# What to produce
Where the data below begins, start retyping exactly, and end on the line with "</tr></thead><tbody>", which is included; no picture goes in.
=-=-=
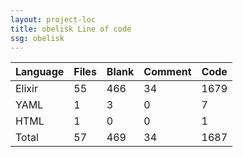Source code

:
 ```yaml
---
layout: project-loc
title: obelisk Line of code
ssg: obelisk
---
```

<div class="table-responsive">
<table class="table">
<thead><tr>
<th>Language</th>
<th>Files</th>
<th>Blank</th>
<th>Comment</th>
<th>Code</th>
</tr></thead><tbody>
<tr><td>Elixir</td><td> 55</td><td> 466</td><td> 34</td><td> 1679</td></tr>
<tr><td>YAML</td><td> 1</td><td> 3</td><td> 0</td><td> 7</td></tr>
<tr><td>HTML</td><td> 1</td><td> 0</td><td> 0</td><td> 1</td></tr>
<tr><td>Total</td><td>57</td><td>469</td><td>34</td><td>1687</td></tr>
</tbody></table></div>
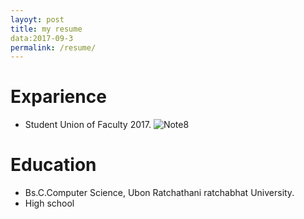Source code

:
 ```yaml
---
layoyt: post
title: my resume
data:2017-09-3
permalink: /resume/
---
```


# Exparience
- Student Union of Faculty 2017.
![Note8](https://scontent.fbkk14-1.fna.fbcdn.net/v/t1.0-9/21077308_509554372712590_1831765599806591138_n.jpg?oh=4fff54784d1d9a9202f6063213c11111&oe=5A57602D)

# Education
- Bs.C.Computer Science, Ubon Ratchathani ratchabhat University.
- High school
=-=-=
# Solution below
Source code

:
 ```yaml
---
layout: project-loc
title: obelisk Line of code
ssg: obelisk
---
```

<div class="table-responsive">
<table class="table">
<thead><tr>
<th>Language</th>
<th>Files</th>
<th>Blank</th>
<th>Comment</th>
<th>Code</th>
</tr></thead><tbody>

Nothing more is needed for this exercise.